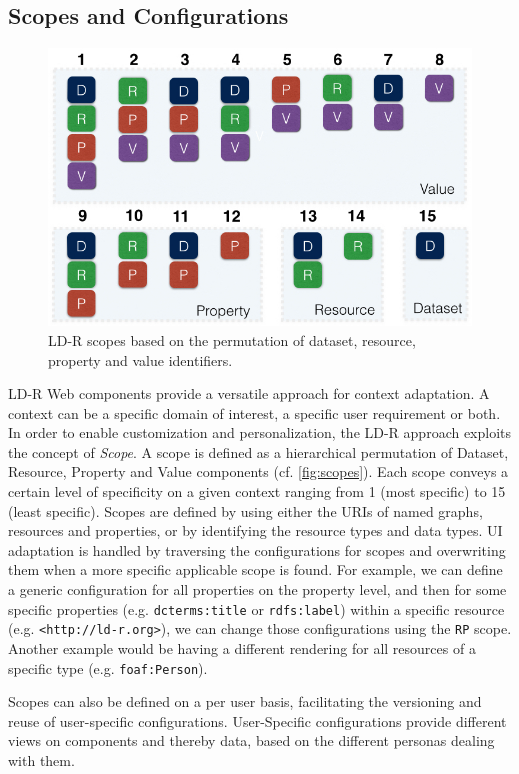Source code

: \documentclass{acm_proc_article-sp}
\begin{document}
\subsection{Scopes and Configurations}

\begin{figure}[tb]
  \includegraphics[width=.9\linewidth]{images/scopes.jpg}
  \caption{LD-R scopes based on the permutation of dataset, resource, property and value identifiers.}
  \label{fig:scopes}
\end{figure}

LD-R Web components provide a versatile approach for context adaptation.
A context can be a specific domain of interest, a specific user requirement or both.
In order to enable customization and personalization, the LD-R approach exploits the concept of \emph{Scope}.
A scope is defined as a hierarchical permutation of Dataset, Resource, Property and Value components (cf. \autoref{fig:scopes}).
Each scope conveys a certain level of specificity on a given context ranging from 1 (most specific) to 15 (least specific).
Scopes are defined by using either the URIs of named graphs, resources and properties, or by identifying the resource types and data types.
UI adaptation is handled by traversing the configurations for scopes and overwriting them when a more specific applicable scope is found.
For example, we can define a generic configuration for all properties on the property level, and then for some specific properties (e.g. \texttt{dcterms:title} or \texttt{rdfs:label}) within a specific resource (e.g. \texttt{<http://ld-r.org>}), we can change those configurations using the \texttt{RP} scope.
Another example would be having a different rendering for all resources of a specific type (e.g. \texttt{foaf:Person}).

Scopes can also be defined on a per user basis, facilitating the versioning and reuse of user-specific configurations.
User-Specific configurations provide different views on components and thereby data, based on the different personas dealing with them.
\end{document}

• • • • •

Wherever the word "them" occurs in the data, copy that whole line.

*Solved problem:*
UI adaptation is handled by traversing the configurations for scopes and overwriting them when a more specific applicable scope is found.
User-Specific configurations provide different views on components and thereby data, based on the different personas dealing with them.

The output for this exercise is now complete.